どす黒く濁った液体に爪や長い黒髪、そして眼球が浮いている。ねばつく狂気の水槽に異形の群が沈んでいた。

「別嬪さん揃いだねぇ」

三白眼が細くなる。マリは刑務所を私物化して非倫理を試みていた。四肢の生えた百面相を創造したのだ。複眼で状況を把握して光学的に環境と合致する変幻自在の新生物。

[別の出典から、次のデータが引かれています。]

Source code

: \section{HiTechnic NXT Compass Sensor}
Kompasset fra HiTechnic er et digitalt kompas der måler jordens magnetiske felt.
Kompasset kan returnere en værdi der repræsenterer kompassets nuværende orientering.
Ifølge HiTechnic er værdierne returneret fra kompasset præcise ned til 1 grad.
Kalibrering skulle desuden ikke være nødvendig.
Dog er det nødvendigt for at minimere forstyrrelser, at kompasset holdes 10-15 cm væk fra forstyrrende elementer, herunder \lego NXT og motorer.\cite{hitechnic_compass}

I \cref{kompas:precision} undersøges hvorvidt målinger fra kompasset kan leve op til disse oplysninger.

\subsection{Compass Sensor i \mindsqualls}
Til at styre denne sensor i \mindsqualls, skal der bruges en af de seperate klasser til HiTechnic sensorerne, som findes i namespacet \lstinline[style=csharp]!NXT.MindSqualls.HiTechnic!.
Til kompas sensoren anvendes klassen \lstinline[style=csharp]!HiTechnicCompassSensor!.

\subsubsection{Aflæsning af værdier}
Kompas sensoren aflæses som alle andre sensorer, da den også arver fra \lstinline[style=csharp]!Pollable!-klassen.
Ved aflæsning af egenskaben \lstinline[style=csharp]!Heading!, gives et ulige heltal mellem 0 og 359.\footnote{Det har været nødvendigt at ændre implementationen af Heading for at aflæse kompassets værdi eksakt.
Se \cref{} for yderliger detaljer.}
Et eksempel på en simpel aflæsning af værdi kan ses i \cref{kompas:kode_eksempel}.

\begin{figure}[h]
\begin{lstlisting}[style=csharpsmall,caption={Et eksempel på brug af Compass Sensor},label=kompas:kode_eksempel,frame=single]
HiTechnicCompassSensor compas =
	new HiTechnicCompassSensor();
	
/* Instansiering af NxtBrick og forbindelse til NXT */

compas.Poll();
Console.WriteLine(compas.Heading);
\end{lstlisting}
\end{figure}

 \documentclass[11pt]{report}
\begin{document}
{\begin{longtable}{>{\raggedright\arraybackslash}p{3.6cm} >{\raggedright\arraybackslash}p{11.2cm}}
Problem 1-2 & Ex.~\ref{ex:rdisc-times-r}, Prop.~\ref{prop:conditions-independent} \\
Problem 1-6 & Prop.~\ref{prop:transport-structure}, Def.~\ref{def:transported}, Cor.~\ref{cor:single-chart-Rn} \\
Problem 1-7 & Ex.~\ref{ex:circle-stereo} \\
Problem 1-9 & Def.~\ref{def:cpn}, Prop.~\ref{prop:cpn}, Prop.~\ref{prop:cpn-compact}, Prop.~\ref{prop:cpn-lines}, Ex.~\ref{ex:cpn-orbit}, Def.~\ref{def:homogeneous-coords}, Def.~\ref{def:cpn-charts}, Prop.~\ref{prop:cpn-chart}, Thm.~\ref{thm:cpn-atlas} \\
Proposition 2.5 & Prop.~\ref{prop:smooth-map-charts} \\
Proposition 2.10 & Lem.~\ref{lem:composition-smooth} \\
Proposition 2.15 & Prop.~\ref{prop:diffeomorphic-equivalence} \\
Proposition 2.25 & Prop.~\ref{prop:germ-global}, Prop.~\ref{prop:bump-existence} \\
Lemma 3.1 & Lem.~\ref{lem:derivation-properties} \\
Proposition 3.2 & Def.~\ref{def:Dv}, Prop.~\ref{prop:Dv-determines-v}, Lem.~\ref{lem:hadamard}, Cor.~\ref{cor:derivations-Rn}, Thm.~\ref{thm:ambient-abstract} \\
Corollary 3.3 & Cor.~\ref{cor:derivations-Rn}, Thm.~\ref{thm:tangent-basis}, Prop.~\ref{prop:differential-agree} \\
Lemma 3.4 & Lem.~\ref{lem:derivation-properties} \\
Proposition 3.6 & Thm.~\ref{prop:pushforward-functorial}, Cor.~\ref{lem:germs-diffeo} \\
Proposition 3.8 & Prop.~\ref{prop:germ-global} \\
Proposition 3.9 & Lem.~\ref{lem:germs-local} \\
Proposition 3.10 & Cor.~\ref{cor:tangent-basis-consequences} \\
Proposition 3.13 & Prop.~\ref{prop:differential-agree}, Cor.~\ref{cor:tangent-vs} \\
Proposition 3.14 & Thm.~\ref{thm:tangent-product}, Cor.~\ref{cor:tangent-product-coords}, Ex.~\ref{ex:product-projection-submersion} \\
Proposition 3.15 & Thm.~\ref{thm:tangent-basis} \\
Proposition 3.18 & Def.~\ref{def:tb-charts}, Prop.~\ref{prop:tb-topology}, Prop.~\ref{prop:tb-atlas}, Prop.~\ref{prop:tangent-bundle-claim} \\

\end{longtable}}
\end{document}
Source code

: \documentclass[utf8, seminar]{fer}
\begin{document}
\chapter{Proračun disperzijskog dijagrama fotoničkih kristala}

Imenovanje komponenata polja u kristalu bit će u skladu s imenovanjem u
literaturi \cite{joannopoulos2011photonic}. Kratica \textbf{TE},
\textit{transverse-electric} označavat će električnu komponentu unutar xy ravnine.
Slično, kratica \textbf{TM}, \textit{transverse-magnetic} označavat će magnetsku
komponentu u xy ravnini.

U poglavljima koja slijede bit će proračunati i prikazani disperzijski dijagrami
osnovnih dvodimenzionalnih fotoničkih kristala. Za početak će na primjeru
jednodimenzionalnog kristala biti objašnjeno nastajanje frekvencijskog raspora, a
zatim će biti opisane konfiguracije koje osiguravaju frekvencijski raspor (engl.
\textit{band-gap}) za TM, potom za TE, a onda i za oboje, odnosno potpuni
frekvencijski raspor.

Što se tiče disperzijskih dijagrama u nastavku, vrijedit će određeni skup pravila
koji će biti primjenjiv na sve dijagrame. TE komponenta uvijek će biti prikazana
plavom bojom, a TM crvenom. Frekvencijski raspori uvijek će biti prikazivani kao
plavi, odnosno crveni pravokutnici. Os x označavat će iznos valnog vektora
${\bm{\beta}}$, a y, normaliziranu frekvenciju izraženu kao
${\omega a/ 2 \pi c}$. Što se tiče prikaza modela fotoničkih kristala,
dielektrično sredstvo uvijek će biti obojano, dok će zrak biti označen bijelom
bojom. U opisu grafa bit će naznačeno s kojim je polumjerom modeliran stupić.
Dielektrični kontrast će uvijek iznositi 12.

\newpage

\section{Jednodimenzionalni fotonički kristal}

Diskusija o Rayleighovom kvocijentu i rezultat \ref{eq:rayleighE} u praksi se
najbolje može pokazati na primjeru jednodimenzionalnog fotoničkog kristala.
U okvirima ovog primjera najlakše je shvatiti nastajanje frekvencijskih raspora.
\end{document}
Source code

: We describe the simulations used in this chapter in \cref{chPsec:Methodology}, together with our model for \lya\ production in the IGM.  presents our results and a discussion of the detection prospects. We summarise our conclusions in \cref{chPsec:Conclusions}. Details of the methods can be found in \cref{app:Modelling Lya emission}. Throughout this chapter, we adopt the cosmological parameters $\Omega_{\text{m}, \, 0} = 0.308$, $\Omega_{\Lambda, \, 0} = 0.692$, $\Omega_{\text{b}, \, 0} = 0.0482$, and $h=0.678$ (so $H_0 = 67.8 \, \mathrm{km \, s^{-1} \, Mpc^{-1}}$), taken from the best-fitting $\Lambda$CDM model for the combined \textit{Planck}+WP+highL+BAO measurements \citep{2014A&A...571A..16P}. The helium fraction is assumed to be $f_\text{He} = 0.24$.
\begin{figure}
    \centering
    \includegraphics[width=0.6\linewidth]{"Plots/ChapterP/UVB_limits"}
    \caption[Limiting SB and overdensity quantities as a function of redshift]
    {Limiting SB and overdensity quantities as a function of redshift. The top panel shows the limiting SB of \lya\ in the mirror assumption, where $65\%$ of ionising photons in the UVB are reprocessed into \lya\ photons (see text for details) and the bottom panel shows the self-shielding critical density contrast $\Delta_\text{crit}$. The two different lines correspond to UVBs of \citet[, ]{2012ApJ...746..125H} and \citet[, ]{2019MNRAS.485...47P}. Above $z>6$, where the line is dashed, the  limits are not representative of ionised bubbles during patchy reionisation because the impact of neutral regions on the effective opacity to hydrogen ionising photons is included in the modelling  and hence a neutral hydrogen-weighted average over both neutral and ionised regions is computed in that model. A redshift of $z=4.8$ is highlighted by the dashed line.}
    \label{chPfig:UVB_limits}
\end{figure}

「人間社会を逸脱したお前達に安全快適な旅を約束するよ。もう審美眼に怯えなくていい。女が強く生きる為には恐怖と対峙し、打ち勝つ事さ。その為には持ち前の従順さを逆用して変化すればいい。お前は仲間を売ったね?Δ」

半身を鱗に覆われたビキニ姿が鎖をじゃりじゃりと鳴らす。

「女にとって一番の恐怖は衆目さね。お前はあっさり周囲を切り捨てた。その調子だよ」

百面相の一体がΔに歩み寄る。「さぁ、もっと勇気を…」

突然、マリが怪物になぎ倒された。

「n…ぬぅ…逃げて!」

野太い声が脱出を促す。

「貴女…αなの?」

目を丸くするΔに他の元女囚が襲い掛かる。

「逃げて!教わった通り、細工した」

「α」

「元気で。さようなら。綺麗になってね」

どっと濁流が四方八方から噴出した。怒号と阿鼻叫喚が渦巻く中、Δは必死に泳いだ。